Prettier is, in the words of its own repository, “an opinionated code formatter” that “enforces a consistent style by parsing your code and re-printing it with its own rules that take the maximum line length into account, wrapping code when necessary.” It was created by James Long and first released publicly in early 2017. The key word is opinionated: rather than offering a large set of style options, Prettier makes most layout decisions for you, so a team adopts the tool instead of negotiating a style guide.
What makes Prettier different from earlier reformatters is that it does not try to preserve and tidy your existing layout. Instead, as the 1.0 announcement of April 13, 2017 explains, it works “by compiling your code to an AST, and then pretty-printing the AST.” Because the original whitespace and line breaks are discarded, the output depends only on the code’s structure and Prettier’s rules, not on how the author happened to format it. The underlying algorithm draws on the classic functional-programming approach to pretty-printing, which decides where to break lines so that output fits within a target width.

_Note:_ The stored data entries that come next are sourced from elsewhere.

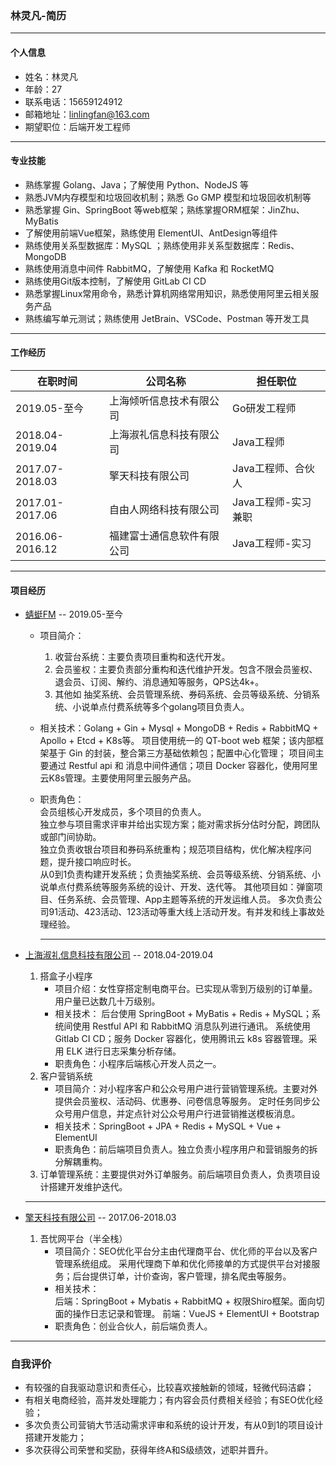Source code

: ### 林灵凡-简历

<hr>

#### 个人信息

- 姓名：林灵凡
- 年龄：27
- 联系电话：15659124912
- 邮箱地址：linlingfan@163.com
- 期望职位：后端开发工程师

<hr>

#### 专业技能

- 熟练掌握 Golang、Java；了解使用 Python、NodeJS 等
- 熟悉JVM内存模型和垃圾回收机制；熟悉 Go GMP 模型和垃圾回收机制等
- 熟悉掌握 Gin、SpringBoot 等web框架；熟练掌握ORM框架：JinZhu、MyBatis
- 了解使用前端Vue框架，熟练使用 ElementUI、AntDesign等组件
- 熟练使用关系型数据库：MySQL ；熟练使用非关系型数据库：Redis、MongoDB
- 熟练使用消息中间件 RabbitMQ，了解使用 Kafka 和 RocketMQ
- 熟练使用Git版本控制，了解使用 GitLab CI CD
- 熟悉掌握Linux常用命令，熟悉计算机网络常用知识，熟悉使用阿里云相关服务产品
- 熟练编写单元测试；熟练使用 JetBrain、VSCode、Postman 等开发工具

<hr>

#### 工作经历

|在职时间|公司名称|担任职位|
| ---- | ---- | ---- |
|2019.05-至今|上海倾听信息技术有限公司|Go研发工程师|
|2018.04-2019.04|上海淑礼信息科技有限公司|Java工程师|
|2017.07-2018.03|擎天科技有限公司|Java工程师、合伙人|
|2017.01-2017.06|自由人网络科技有限公司|Java工程师-实习兼职|
|2016.06-2016.12|福建富士通信息软件有限公司|Java工程师-实习|
<hr>

#### 项目经历

- [蜻蜓FM](https://www.qingting.fm) -- 2019.05-至今
  - 项目简介：
    1. 收营台系统：主要负责项目重构和迭代开发。
    2. 会员鉴权：主要负责部分重构和迭代维护开发。包含不限会员鉴权、退会员、订阅、解约、消息通知等服务，QPS达4k+。
    3. 其他如 抽奖系统、会员管理系统、券码系统、会员等级系统、分销系统、小说单点付费系统等多个golang项目负责人。
  - 相关技术：Golang + Gin + Mysql + MongoDB + Redis + RabbitMQ + Apollo + Etcd + K8s等。 
    项目使用统一的 QT-boot web 框架；该内部框架基于 Gin 的封装，整合第三方基础依赖包；配置中心化管理；
    项目间主要通过 Restful api 和 消息中间件通信；项目 Docker 容器化，使用阿里云K8s管理。主要使用阿里云服务产品。
  - 职责角色：  
    会员组核心开发成员，多个项目的负责人。  
    独立参与项目需求评审并给出实现方案；能对需求拆分估时分配，跨团队或部门间协助。  
    独立负责收银台项目和券码系统重构；规范项目结构，优化解决程序问题，提升接口响应时长。  
    从0到1负责构建开发系统；负责抽奖系统、会员等级系统、分销系统、小说单点付费系统等服务系统的设计、开发、迭代等。
    其他项目如：弹窗项目、任务系统、会员管理、App主题等系统的开发运维人员。 
    多次负责公司91活动、423活动、123活动等重大线上活动开发。有并发和线上事故处理经验。
    
    <hr>

- [上海淑礼信息科技有限公司](https://www.dahezi.com) -- 2018.04-2019.04
  1. 搭盒子小程序
     - 项目介绍：女性穿搭定制电商平台。已实现从零到万级别的订单量。用户量已达数几十万级别。
     - 相关技术：
       后台使用 SpringBoot + MyBatis + Redis + MySQL；系统间使用 Restful API 和 RabbitMQ 消息队列进行通讯。
       系统使用 Gitlab CI CD；服务 Docker 容器化，使用腾讯云 k8s 容器管理。采用 ELK 进行日志采集分析存储。
     - 职责角色：小程序后端核心开发人员之一。
  2. 客户营销系统
     - 项目简介：对小程序客户和公众号用户进行营销管理系统。主要对外提供会员鉴权、活动码、优惠券、问卷信息等服务。
       定时任务同步公众号用户信息，并定点针对公众号用户行进营销推送模板消息。
     - 相关技术：SpringBoot + JPA + Redis + MySQL + Vue + ElementUI
     - 职责角色：前后端项目负责人。独立负责小程序用户和营销服务的拆分解耦重构。
  3. 订单管理系统：主要提供对外订单服务。前后端项目负责人，负责项目设计搭建开发维护迭代。
    <hr>

- [擎天科技有限公司]()  -- 2017.06-2018.03
  1. 吾忧网平台（半全栈）
      - 项目简介：SEO优化平台分主由代理商平台、优化师的平台以及客户管理系统组成。
        采用代理商下单和优化师接单的方式提供平台对接服务；后台提供订单，计价查询，客户管理，排名爬虫等服务。
      - 相关技术：  
        后端：SpringBoot + Mybatis + RabbitMQ + 权限Shiro框架。面向切面的操作日志记录和管理。
        前端：VueJS + ElementUI + Bootstrap
      - 职责角色：创业合伙人，前后端负责人。

<hr>

### 自我评价

- 有较强的自我驱动意识和责任心，比较喜欢接触新的领域，轻微代码洁癖；
- 有相关电商经验，高并发处理能力；有内容会员付费相关经验；有SEO优化经验；
- 多次负责公司营销大节活动需求评审和系统的设计开发，有从0到1的项目设计搭建开发能力；
- 多次获得公司荣誉和奖励，获得年终A和S级绩效，述职并晋升。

Prettier spread extraordinarily quickly. By the time of the 1.0 release, only about two months after launch, the project had already amassed “~7000 GitHub stars and over 100,000 monthly npm downloads,” and it was being rolled out across large codebases at Facebook, where Long and his collaborator Christopher “vjeux” Pouzat worked. The tool resonated because, as the project puts it, it directly addresses “programmers spending a lot of time manually moving around code in their editor and arguing about styles.” Removing that work, and those arguments, was the whole selling point.
Although it began as a JavaScript formatter, Prettier grew into a multi-language tool. Its repository lists built-in support for JavaScript, TypeScript, Flow, JSX, JSON, CSS, SCSS, Less, HTML, Vue, Angular, GraphQL, Markdown, and YAML, with a plugin system for additional languages. This breadth let a single formatter cover most of the files in a typical web project, so an entire repository could be kept consistent with one tool and one command.
Prettier deliberately stays narrow: it formats, and it largely leaves bug-finding to linters such as ESLint, with which it is commonly paired. In practice teams run Prettier on save in the editor, as a pre-commit hook, and in continuous integration to reject unformatted code. Together with a shared .editorconfig for cross-editor settings, Prettier became a standard part of modern JavaScript tooling and a leading example of the opinionated-formatter philosophy that gofmt pioneered.